Comparer la grosseur de son sexe à celui de Salomon
Sébastien Doane | 27 septembre 2021
Connaissez-vous le chapitre 12 du livre des Rois? Il relate la division du royaume de Salomon qui, après sa mort, est divisé en deux : Israël au nord et Juda au sud. Dans le récit de ce schisme important, on retrouve un euphémisme des plus crus.
Salomon, fils de David, était roi pendant 40 ans. Selon le livre des Rois, son règne est marqué par une grande prospérité, une grande sagesse et plusieurs femmes (300 femmes et 700 concubines!). À son décès, le peuple exprime que cette richesse a été bâtie sur leur dos et veulent que son successeur soit moins tyrannique : « Ton père a rendu lourd notre joug ; toi maintenant, allège la lourde servitude de ton père et le joug pesant qu’il nous a imposé, et nous te servirons. » (1 Rois 12,4)
Roboam, fils de Salomon, demande conseil aux anciens qui avaient été au service de son père. Ils recommandent de répondre au peuple par de bonnes paroles. À l’inverse, de jeunes gens, amis de Roboam, l’invitent à répondre : « Mon petit (doigt) est plus gros que le motnayim de mon père! »
Le sens de cette invective dépend de la traduction d’un mot hébreu qui peut signifier la taille, les reins, le pénis ou les organes génitaux. La plupart des traductions francophones choisissent « reins ». Ce choix permet d’éviter de parler de sexualité, mais le rapport entre la grosseur d’un doigt et celle des reins est plus ou moins incompréhensible. Au contraire, la phrase est beaucoup plus claire en traduisant : « Mon petit doigt est plus gros que le pénis de mon père! » Ainsi, le fils est désigné comme plus puissant sexuellement et politiquement que son père.
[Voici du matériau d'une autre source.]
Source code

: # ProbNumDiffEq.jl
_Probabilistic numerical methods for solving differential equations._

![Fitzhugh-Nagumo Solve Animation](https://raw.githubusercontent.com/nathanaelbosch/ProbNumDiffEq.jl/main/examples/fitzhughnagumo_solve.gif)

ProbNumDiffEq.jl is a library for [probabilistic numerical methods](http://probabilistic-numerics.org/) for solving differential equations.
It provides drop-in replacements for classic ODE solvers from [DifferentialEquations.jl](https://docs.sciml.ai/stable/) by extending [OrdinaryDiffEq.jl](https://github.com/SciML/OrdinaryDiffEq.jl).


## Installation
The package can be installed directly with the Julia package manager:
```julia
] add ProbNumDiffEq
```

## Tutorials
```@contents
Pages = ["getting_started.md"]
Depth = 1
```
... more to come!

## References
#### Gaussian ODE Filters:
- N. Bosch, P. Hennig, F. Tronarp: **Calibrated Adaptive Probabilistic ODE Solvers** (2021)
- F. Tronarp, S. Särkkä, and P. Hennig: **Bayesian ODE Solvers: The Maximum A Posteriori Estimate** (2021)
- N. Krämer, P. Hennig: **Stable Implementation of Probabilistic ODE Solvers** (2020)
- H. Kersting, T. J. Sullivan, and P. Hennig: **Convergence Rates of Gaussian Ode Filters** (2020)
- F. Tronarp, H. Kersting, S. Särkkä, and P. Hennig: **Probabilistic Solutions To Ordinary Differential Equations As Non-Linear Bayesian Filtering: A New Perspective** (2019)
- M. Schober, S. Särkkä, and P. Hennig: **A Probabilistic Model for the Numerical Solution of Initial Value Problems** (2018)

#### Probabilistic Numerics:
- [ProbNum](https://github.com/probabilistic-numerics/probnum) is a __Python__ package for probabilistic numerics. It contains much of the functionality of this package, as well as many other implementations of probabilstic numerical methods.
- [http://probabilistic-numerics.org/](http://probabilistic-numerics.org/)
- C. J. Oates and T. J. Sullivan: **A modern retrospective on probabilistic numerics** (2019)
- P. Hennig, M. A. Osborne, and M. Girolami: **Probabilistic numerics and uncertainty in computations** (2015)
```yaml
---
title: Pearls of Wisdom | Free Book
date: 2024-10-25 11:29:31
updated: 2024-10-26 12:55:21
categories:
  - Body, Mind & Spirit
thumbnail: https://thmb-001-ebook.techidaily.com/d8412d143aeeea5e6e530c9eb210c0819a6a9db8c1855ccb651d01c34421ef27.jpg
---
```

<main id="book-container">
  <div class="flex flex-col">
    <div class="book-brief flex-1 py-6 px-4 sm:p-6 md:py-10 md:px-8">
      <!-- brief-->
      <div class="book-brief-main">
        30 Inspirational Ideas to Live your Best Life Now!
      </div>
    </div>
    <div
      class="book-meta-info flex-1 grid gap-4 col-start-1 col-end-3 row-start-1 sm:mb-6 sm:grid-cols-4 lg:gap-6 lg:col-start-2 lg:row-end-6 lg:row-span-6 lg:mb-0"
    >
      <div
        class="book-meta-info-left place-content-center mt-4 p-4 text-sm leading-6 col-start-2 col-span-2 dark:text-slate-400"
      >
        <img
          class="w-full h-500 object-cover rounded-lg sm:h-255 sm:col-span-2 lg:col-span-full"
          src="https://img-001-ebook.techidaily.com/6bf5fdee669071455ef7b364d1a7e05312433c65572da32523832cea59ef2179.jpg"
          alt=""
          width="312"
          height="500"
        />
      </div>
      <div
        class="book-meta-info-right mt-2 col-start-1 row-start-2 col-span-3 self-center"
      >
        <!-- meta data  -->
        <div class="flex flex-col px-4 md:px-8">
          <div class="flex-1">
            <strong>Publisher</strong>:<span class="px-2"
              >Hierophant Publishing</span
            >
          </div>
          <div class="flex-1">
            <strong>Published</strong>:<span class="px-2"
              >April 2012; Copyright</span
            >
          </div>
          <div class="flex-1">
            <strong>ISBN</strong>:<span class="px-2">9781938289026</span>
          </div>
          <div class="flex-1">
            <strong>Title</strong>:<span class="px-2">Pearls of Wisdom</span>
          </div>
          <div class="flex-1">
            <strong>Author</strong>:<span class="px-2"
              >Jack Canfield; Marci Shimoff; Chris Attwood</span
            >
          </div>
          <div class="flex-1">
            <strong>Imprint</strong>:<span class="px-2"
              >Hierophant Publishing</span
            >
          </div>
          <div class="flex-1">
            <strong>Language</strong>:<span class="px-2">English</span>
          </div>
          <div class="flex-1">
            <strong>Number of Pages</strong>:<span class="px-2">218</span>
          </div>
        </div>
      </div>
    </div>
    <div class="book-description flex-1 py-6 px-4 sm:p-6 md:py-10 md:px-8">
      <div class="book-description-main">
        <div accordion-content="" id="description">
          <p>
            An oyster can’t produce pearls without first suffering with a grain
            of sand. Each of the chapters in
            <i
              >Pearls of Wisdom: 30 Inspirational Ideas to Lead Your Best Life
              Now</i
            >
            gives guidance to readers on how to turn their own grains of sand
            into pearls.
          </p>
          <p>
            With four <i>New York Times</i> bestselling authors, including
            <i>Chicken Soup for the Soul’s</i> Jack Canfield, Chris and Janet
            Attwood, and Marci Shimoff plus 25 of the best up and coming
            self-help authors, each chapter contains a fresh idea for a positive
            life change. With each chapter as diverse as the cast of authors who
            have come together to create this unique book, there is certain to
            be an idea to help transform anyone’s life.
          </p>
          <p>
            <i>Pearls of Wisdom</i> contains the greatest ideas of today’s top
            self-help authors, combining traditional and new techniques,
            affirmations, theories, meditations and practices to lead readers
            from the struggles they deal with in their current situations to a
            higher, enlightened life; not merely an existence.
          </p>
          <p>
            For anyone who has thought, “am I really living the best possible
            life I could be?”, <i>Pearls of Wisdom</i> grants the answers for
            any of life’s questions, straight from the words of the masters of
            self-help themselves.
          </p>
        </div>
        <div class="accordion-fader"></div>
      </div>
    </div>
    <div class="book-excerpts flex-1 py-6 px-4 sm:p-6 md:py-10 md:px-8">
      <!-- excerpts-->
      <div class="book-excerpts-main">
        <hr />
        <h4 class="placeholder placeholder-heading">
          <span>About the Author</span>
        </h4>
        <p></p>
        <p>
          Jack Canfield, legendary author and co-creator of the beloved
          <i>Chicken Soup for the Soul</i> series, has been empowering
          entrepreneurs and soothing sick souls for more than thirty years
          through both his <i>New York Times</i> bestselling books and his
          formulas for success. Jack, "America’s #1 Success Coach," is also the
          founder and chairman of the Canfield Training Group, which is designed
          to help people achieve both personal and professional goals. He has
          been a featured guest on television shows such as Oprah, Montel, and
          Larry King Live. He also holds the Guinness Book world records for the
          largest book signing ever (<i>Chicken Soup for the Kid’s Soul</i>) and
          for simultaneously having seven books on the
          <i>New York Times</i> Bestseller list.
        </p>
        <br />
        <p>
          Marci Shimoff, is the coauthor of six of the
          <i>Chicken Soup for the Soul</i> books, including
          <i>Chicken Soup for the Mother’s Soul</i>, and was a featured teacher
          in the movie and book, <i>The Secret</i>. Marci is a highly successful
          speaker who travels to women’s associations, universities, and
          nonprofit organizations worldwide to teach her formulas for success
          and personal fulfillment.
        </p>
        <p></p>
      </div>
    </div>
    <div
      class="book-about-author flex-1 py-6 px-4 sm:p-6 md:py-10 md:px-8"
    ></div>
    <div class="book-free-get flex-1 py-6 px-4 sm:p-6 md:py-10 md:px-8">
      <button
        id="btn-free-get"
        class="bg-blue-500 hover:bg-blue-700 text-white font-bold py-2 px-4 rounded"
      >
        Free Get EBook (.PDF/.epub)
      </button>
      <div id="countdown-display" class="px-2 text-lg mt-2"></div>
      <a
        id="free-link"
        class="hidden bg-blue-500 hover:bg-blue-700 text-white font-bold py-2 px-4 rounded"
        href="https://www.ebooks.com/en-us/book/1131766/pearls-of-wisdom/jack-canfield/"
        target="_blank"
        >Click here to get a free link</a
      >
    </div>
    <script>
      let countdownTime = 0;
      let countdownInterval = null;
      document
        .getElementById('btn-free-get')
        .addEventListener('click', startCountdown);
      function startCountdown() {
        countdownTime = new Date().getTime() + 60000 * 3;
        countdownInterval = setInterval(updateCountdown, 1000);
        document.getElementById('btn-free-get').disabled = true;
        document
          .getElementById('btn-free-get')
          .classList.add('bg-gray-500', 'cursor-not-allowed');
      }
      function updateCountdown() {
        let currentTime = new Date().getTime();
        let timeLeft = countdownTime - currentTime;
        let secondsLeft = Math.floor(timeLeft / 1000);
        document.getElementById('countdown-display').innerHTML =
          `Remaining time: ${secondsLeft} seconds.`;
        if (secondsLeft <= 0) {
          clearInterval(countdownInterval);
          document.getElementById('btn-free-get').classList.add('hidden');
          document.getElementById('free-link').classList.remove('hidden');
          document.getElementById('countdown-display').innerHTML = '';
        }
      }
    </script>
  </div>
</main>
Ce mot hébreu est aussi employé en Exode 28,42 pour décrire ce qui est caché par les caleçons des prêtres. Notons qu’il est aussi utilisé en Isaïe 21,3 pour décrire les organes féminins d’une femme qui accouche.
Dans le contexte du débat avec le peuple, les jeunes gens veulent que Roboam affirme sa puissance par cette comparaison crue. La suite de la réponse des jeunes invite Roboam à augmenter le joug de son père en remplaçant les fouets de Salomon par des lanières cloutées. Roboam suit la suggestion de ses amis d’affirmer que son joug sera plus imposant, mais il omet la comparaison génitale lorsqu’il parle au peuple (1 Rois 12,14). Le résultat : les gens se révoltent et le royaume se scinde en deux. Sur le plan théologique, ce schisme est la réponse aux infidélités de Salomon avec des divinités étrangères. Sur le plan humain, c’est l’ambition d’un jeune roi voulant être plus tyrannique que son père.
Le lien entre la grosseur de la génitalité masculine et la politique trouve des échos dans le monde moderne. Stormy Daniels, actrice de film pornographique, a publié un livre dans lequel elle décrit l’aspect et la taille du pénis de Donald Trump. Aux temps bibliques comme aujourd’hui, les discours qui mélangent la politique et la génitalité masculine ne sont pas les plus spirituels…
Sébastien Doane est professeur d’exégèse biblique à la Faculté de théologie et de sciences religieuses de l’Université Laval (Québec).